**Problem statement:**
Where the line with "Built using C# .NET 5." appears below, start writing out lines exactly, and finish with the line with "- Apollo Client GraphQL", which is included; write out nothing else.

**Exercise inputs:**
▶

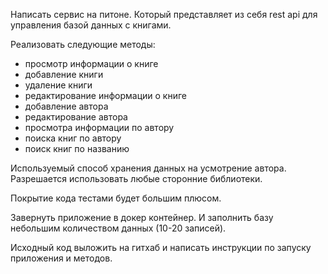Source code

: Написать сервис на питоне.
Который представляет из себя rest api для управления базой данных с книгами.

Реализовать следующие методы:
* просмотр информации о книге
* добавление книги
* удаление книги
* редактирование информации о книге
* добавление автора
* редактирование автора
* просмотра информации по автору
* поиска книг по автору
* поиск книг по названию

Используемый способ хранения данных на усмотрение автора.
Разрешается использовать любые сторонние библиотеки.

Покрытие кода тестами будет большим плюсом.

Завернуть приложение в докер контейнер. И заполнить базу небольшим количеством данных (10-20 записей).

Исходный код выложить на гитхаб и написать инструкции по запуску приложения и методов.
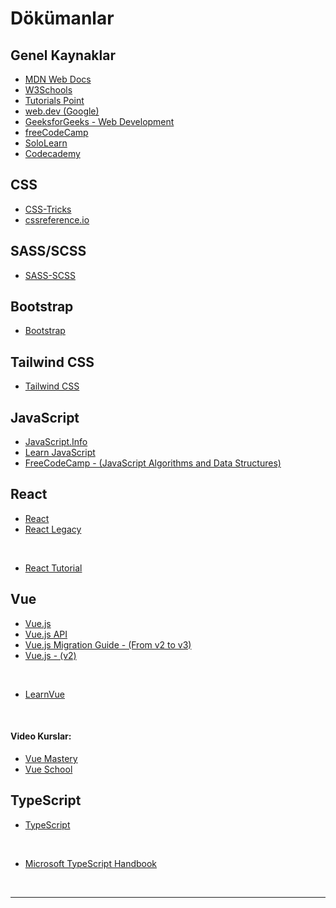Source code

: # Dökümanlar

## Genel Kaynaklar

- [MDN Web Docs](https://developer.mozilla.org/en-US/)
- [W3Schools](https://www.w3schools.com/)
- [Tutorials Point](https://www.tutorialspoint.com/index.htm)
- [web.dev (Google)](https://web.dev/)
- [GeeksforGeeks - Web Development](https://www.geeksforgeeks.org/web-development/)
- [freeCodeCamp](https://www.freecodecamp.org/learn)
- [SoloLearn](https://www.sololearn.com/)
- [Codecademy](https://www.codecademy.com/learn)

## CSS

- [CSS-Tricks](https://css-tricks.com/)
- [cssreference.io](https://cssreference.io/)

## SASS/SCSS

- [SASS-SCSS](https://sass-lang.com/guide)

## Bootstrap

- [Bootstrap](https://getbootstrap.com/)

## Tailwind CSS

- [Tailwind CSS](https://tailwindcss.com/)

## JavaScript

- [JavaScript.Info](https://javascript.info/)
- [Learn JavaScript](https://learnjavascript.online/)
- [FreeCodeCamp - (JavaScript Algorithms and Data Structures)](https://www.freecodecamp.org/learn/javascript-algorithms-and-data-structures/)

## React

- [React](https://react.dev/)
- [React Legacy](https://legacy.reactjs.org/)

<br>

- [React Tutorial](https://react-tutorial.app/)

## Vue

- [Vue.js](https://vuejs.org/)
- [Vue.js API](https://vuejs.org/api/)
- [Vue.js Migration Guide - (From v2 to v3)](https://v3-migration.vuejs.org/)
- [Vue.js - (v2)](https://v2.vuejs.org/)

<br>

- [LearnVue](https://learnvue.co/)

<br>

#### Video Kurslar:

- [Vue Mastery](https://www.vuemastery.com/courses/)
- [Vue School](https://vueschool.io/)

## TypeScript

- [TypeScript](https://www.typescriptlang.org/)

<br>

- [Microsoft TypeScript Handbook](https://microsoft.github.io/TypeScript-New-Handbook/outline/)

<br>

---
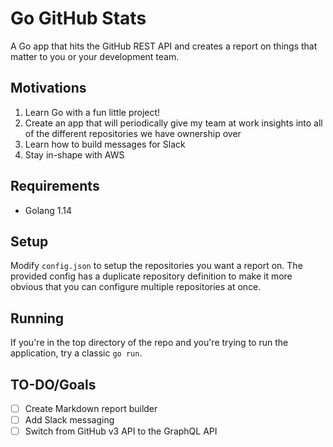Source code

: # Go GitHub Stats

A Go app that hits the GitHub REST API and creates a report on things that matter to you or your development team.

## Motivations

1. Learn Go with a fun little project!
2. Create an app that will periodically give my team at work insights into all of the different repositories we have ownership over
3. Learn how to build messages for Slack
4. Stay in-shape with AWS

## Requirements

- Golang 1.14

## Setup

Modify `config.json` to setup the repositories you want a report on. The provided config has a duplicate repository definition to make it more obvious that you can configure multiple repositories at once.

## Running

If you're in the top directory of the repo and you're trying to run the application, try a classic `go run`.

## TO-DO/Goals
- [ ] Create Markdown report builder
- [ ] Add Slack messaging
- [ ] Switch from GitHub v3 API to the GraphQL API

◀
▶

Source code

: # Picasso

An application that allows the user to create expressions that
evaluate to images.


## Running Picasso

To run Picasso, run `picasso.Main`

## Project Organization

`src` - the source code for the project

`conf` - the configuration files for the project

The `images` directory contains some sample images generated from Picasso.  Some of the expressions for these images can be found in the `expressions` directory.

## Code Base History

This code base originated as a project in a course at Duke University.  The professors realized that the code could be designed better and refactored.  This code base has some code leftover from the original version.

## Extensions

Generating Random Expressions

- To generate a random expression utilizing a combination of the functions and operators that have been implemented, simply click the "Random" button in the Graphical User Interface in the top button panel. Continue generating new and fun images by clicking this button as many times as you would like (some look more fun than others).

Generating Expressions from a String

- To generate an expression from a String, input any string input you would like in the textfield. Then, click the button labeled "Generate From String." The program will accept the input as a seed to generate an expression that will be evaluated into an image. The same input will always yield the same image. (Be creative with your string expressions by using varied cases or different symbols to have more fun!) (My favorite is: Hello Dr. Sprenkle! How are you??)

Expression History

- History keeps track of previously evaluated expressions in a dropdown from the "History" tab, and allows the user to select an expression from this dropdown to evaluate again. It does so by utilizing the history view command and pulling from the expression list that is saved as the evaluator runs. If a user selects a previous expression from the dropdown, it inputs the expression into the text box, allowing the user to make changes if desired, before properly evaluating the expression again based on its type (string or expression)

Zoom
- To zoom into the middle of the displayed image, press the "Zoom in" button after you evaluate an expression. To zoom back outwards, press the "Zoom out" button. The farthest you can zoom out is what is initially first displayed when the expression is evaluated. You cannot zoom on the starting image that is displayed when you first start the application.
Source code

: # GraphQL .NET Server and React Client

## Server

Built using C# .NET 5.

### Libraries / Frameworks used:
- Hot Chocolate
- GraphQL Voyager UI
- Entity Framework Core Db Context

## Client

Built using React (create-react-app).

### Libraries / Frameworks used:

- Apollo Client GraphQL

◀
▶

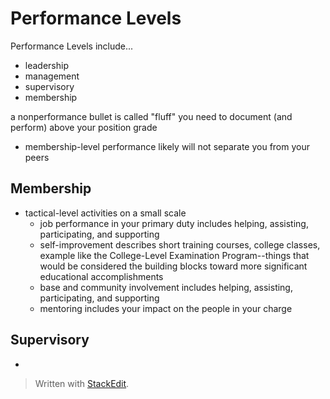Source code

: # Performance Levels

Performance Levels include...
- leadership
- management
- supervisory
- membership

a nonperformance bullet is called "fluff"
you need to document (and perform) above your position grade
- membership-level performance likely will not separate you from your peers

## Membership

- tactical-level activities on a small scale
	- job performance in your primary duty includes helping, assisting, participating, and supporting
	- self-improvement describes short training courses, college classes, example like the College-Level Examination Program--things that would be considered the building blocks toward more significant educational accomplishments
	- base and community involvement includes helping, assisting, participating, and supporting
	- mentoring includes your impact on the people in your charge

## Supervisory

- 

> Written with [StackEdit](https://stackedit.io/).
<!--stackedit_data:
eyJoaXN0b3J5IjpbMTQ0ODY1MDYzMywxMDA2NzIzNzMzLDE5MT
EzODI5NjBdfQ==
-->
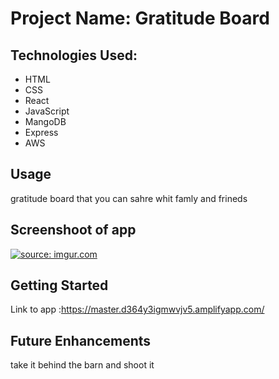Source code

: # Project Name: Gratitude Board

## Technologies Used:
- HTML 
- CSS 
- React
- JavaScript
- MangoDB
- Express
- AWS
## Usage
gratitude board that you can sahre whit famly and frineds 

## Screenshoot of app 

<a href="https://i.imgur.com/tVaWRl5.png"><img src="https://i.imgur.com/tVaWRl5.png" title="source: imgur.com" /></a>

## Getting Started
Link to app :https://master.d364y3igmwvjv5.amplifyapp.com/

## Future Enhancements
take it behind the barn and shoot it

◀

**Answer to the exercise:**
Built using C# .NET 5.

### Libraries / Frameworks used:
- Hot Chocolate
- GraphQL Voyager UI
- Entity Framework Core Db Context

## Client

Built using React (create-react-app).

### Libraries / Frameworks used:

- Apollo Client GraphQL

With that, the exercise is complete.